Rodrigues partiu em silêncio. Yoshinaka e os samurais o seguiram. Ao portão o português reuniu as armas. Logo foi engolido pela noite.
Yoshinaka esperou até que as sentinelas se dispersassem. Quando ficou satisfeito de que estava tudo seguro, dirigiu-se coxeando para os seus aposentos. Blackthorne sentou-se de novo numa das almofadas e pouco depois a criada que ele mandara buscar saquê surgiu com a bandeja. Serviu-lhe um cálice e teria ficado para servi-lo, mas ele a dispensou. Agora estava sozinho. Os sons da noite rodearam-no de novo, o murmurar da queda d'água e os movimentos das aves noturnas. Estava tudo como antes, mas tudo mudara.
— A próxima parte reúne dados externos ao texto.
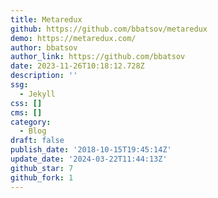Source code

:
 ```yaml
---
title: Metaredux
github: https://github.com/bbatsov/metaredux
demo: https://metaredux.com/
author: bbatsov
author_link: https://github.com/bbatsov
date: 2023-11-26T10:18:12.728Z
description: ''
ssg:
  - Jekyll
css: []
cms: []
category:
  - Blog
draft: false
publish_date: '2018-10-15T19:45:14Z'
update_date: '2024-03-22T11:44:13Z'
github_star: 7
github_fork: 1
---
```

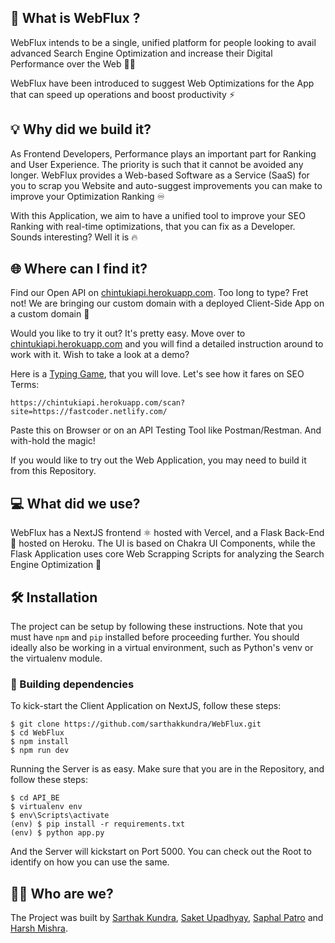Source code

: ## 🙋 What is WebFlux ?

WebFlux intends to be a single, unified platform for people looking to avail advanced Search Engine Optimization and increase their Digital Performance over the Web  👨‍💻

WebFlux have been introduced to suggest Web Optimizations for the App that can speed up operations and boost productivity  ⚡

## 💡  Why did we build it?

As Frontend Developers, Performance plays an important part for Ranking and User Experience. The priority is such that it cannot be avoided any longer. WebFlux provides a Web-based Software as a Service (SaaS) for you to scrap you Website and auto-suggest improvements you can make to improve your Optimization Ranking  ♾️

With this Application, we aim to have a  unified  tool to improve your SEO Ranking with real-time optimizations, that you can fix as a Developer. Sounds interesting? Well it is  🔥

## 🌐  Where can I find it?

Find our Open API on [chintukiapi.herokuapp.com](https://chintukiapi.herokuapp.com/). Too long to type? Fret not! We are bringing our custom domain with a deployed Client-Side App on a custom domain 🌠

Would you like to try it out? It's pretty easy. Move over to [chintukiapi.herokuapp.com](https://chintukiapi.herokuapp.com/) and you will find a detailed instruction around to work with it. Wish to take a look at a demo? 

Here is a [Typing Game](http://fastcoder.netlify.com/), that you will love. Let's see how it fares on SEO Terms: 

```
https://chintukiapi.herokuapp.com/scan?site=https://fastcoder.netlify.com/
```
Paste this on Browser or on an API Testing Tool like Postman/Restman. And with-hold the magic! 

If you would like to try out the Web Application, you may need to build it from this Repository. 

## 💻  What did we use?

WebFlux has a NextJS frontend  ⚛️  hosted with Vercel, and a Flask Back-End🐍  hosted on Heroku. The UI is based on Chakra UI Components, while the Flask Application uses core Web Scrapping Scripts for analyzing the Search Engine Optimization  💽

## 🛠️ Installation

The project can be setup by following these instructions. Note that you must have `npm` and `pip` installed before proceeding further. You should ideally also be working in a virtual environment, such as Python's venv or the virtualenv module.

### 🧱 Building dependencies

To kick-start the Client Application on NextJS, follow these steps: 
```
$ git clone https://github.com/sarthakkundra/WebFlux.git
$ cd WebFlux
$ npm install
$ npm run dev 
```

Running the Server is as easy. Make sure that you are in the Repository, and follow these steps: 

```
$ cd API_BE
$ virtualenv env 
$ env\Scripts\activate
(env) $ pip install -r requirements.txt
(env) $ python app.py
```

And the Server will kickstart on Port 5000. You can check out the Root to identify on how you can use the same.

## 👨‍🏭  Who are we?

The Project was built by [Sarthak Kundra](https://github.com/sarthakkundra), [Saket Upadhyay](https://github.com/Saket-Upadhyay), [Saphal Patro](https://github.com/saphal1998) and [Harsh Mishra](https://github.com/harshcasper).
Tristemente ele esticou o braço para reencher o cálice, mas ouviu um roçar de seda e a mão de Mariko segurou o frasco. Ela o serviu, e outro cálice para si mesma.
— Doino, Mariko-san.
— Do itashiinashité, Anjin-san. — Ela se acomodou sobre a outra almofada. Beberam o vinho quente.
— Ele ia matá-lo, neh?
— Não sei, não com certeza.
-— O que significava aquilo: procurar como um espanhol? — Alguns deles despem os prisioneiros e depois investigam em lugares íntimos. E não com gentileza. Chamam a isso de procurar con significa, com significado. Algumas vezes usam facas. — Oh. — Ela tomou um gole e ouviu a água entre as pedras. — Acontece o mesmo aqui, Anjin-san. Às vezes. É por isso que nunca é prudente ser capturado. Se se é capturado, fica-se tão completamente desonrado, que qualquer coisa que o captor faça... É melhor não ser capturado. Neh?
Ele contemplou as lanternas movendo-se à brisa fresca e suave. — Yoshinaka tinha razão, eu estava errado. A busca era necessária. A idéia foi sua, neh? Você disse a Yoshinaka que o revistasse?
— Por favor, desculpe-me, Anjin-san, espero que isso não lhe tenha criado algum embaraço. Foi só porque eu estava com medo por sua causa.
— Agradeço-lhe — disse ele, em latim de novo, embora lamentasse que tivesse havido uma busca. Sem a vistoria ele ainda teria um amigo. Talvez, admoestou-se ele.
— Não há de quê — disse ela. — Mas era apenas o meu dever.
Mariko estava usando um quimono de noite e um sobrequimono azul, o cabelo trançado frouxamente, caindo-lhe até a cintura. Olhou para o portão, que se podia ver por entre as árvores. — Você foi muito esperto quanto à bebida, Anjin-san. Quase me belisquei de raiva por ter esquecido de prevenir Yoshinaka sobre isso. Você foi muito astuto em fazê-lo beber duas vezes. Usa-se muito o veneno nos seus países?